Understand the realities of organized crime that helped shape the genre. Real life mobsters often lived lives more astonishing than any movie, and the particular way they did business forms a unique subculture that merits proper study. Don't be content with movie clichés: Research how the Mafia and similar organizations really made their money, the tactics they used and the methods by which they maintained loyalty within their ranks. It will give your screenplay a realism it could never hope to enjoy otherwise.
Examine the structure of the classic mobster story. They typically served as twisted versions of the American dream--the self-made man who used hard work and ingenuity to find success. Classic movie gangsters pursued that goal through brutal and illegal methods, gaining their fondest desires only to see them all come crashing down through the very violence which created them. That tragic arc forms the basis of the mobster genre, and while you should feel free to break from it when writing your screenplay, understanding its basis is absolutely essential.
Consider other forms of organized crime to use as fodder for your screenplay. Classic gangsters were based on Italian and Irish mobsters of the Prohibition era, but think about more modern mobster incarnations, including the Russian mafia, the Asian tongs and the drug cartels of Columbia and Mexico. They each have their subculture and their own way of doing business. Focusing on them might provide your screenplay with a sense of the unique.
Develop a protagonist or series of protagonists to serve as your main characters. They should belong to a given crime syndicate--as underlings, bosses, or even peripheral figures such as lawyers--and the criminal activities they participate in should have a strong bearing on the arc of their character.
Determine the socioeconomic and psychological origins of your mobsters: where they come from, where they're headed and what participation in the mob means for them.
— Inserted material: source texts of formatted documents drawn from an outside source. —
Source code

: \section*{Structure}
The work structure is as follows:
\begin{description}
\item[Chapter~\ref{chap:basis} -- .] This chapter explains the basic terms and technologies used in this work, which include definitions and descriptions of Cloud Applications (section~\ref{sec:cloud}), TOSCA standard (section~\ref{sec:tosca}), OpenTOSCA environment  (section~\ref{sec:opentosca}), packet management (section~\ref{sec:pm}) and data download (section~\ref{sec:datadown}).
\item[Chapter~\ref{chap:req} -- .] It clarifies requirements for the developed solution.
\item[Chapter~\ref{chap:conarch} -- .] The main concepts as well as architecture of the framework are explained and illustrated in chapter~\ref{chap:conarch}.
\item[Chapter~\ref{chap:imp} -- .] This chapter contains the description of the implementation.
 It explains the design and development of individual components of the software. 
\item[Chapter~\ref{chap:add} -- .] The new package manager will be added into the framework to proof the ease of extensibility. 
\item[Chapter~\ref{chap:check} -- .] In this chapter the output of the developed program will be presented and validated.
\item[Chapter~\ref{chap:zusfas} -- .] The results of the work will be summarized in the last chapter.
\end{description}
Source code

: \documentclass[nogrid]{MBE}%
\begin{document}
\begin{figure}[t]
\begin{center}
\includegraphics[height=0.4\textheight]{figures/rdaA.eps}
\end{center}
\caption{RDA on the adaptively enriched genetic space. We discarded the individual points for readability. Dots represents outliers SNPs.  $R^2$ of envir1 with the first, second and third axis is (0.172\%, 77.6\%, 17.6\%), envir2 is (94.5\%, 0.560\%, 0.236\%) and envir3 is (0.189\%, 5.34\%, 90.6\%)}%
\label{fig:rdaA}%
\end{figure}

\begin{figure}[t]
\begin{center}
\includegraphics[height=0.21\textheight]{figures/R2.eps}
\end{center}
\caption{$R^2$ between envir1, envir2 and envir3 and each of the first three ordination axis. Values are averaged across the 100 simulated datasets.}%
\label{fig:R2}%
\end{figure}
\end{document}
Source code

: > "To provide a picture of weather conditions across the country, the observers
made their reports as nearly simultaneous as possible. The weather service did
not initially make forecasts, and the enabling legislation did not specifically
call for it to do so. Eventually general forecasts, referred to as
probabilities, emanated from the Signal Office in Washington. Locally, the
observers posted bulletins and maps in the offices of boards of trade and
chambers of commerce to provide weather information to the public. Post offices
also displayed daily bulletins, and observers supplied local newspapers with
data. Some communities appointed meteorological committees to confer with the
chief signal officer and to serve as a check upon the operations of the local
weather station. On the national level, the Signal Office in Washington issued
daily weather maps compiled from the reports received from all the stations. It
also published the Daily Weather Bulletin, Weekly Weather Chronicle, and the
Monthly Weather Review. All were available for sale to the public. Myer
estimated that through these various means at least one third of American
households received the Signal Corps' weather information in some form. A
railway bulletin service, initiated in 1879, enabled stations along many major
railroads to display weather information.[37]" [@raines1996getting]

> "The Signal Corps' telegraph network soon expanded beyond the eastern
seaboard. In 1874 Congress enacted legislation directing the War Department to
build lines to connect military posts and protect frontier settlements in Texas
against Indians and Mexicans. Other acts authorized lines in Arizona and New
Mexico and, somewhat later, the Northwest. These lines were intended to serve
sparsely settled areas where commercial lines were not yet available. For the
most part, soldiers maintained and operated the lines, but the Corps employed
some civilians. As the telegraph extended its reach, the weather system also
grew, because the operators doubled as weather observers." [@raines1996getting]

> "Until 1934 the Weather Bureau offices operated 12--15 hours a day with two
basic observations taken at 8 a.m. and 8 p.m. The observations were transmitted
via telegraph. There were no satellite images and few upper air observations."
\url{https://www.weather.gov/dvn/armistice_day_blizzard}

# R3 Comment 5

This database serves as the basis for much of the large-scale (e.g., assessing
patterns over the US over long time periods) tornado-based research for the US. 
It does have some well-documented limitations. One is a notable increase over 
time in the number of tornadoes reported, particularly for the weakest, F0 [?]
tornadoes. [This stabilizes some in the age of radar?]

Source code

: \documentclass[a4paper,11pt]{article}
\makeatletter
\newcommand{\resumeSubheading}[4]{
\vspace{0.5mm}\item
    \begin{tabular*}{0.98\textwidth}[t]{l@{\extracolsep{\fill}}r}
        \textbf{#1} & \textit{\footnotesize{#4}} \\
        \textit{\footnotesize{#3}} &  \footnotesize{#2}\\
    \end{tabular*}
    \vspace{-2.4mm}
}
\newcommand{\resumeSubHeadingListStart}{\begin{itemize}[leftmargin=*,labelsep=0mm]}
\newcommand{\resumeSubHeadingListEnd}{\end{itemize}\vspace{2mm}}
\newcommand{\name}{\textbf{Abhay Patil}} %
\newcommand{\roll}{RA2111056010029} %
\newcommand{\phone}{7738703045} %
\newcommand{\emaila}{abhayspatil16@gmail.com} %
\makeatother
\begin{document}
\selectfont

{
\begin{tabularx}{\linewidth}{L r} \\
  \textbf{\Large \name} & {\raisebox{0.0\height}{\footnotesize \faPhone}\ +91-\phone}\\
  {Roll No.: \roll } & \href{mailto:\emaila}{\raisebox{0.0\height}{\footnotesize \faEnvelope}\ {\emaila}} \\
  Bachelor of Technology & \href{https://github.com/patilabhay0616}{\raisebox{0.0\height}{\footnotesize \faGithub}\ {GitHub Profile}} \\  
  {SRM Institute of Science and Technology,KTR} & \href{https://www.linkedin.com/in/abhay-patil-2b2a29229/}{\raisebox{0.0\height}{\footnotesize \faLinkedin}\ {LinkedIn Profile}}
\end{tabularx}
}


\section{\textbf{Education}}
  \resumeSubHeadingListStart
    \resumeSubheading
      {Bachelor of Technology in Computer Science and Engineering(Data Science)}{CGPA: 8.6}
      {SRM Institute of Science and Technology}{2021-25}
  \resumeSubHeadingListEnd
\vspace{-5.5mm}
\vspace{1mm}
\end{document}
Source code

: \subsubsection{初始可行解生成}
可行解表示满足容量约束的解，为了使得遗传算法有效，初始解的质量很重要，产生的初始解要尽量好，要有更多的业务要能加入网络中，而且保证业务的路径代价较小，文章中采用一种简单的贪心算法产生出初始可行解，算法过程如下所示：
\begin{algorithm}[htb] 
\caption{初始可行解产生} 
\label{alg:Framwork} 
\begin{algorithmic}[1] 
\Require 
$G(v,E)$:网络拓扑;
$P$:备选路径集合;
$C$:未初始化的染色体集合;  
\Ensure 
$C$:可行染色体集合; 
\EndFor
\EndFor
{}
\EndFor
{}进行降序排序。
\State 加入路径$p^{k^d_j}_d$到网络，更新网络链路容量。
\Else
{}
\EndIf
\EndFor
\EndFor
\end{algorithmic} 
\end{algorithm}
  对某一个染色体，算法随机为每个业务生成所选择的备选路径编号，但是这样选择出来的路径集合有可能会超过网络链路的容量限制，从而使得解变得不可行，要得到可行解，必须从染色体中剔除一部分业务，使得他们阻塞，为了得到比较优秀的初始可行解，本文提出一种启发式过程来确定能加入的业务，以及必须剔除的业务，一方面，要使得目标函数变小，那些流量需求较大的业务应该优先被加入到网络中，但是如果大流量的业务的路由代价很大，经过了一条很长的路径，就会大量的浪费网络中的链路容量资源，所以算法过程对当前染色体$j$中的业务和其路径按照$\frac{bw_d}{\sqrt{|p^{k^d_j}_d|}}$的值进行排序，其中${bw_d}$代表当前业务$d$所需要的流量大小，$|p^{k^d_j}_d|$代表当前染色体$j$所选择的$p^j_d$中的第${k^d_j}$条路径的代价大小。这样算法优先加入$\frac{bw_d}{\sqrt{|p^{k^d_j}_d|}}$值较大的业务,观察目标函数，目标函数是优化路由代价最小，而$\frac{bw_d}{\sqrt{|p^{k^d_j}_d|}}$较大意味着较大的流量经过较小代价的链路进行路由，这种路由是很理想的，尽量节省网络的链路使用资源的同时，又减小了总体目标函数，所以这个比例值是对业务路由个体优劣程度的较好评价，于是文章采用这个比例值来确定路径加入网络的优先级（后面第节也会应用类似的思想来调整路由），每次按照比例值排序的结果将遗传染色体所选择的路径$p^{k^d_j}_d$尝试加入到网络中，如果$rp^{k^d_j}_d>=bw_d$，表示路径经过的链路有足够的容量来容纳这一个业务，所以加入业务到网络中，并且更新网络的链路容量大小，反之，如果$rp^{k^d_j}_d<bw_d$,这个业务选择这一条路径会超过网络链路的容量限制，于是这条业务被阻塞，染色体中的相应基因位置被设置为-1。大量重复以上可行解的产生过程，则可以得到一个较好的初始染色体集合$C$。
From there, you can structure a coherent story charting their rise and fall, or just the means by which their criminal behavior affects otherwise ordinary incidents in their lives. Don't forget to include an antagonist to pit against your mobsters: law enforcement officials, rival gangs or even someone within their organization who thinks things would be better off without them.
Block out the key scenes in your screenplay, noting how your protagonists' criminal activities will affect them. Violence isn't always necessary in mobster screenplays--the threat of it can be enough to convey their dirty business--but a sense of a world operating by different rules should pervade.
Complete a rough draft detailing all of the events you wish to see--the gangster's rise and fall, his ambition and corruption, the things he gains and the cost to his soul along the way.
Polish and revise your rough draft to cut out the dead weight, rendering your mobster story as streamlined as you can make it. Shoot for a running time of two hours (120 pages). Any longer than that and you'll test your audience's patience.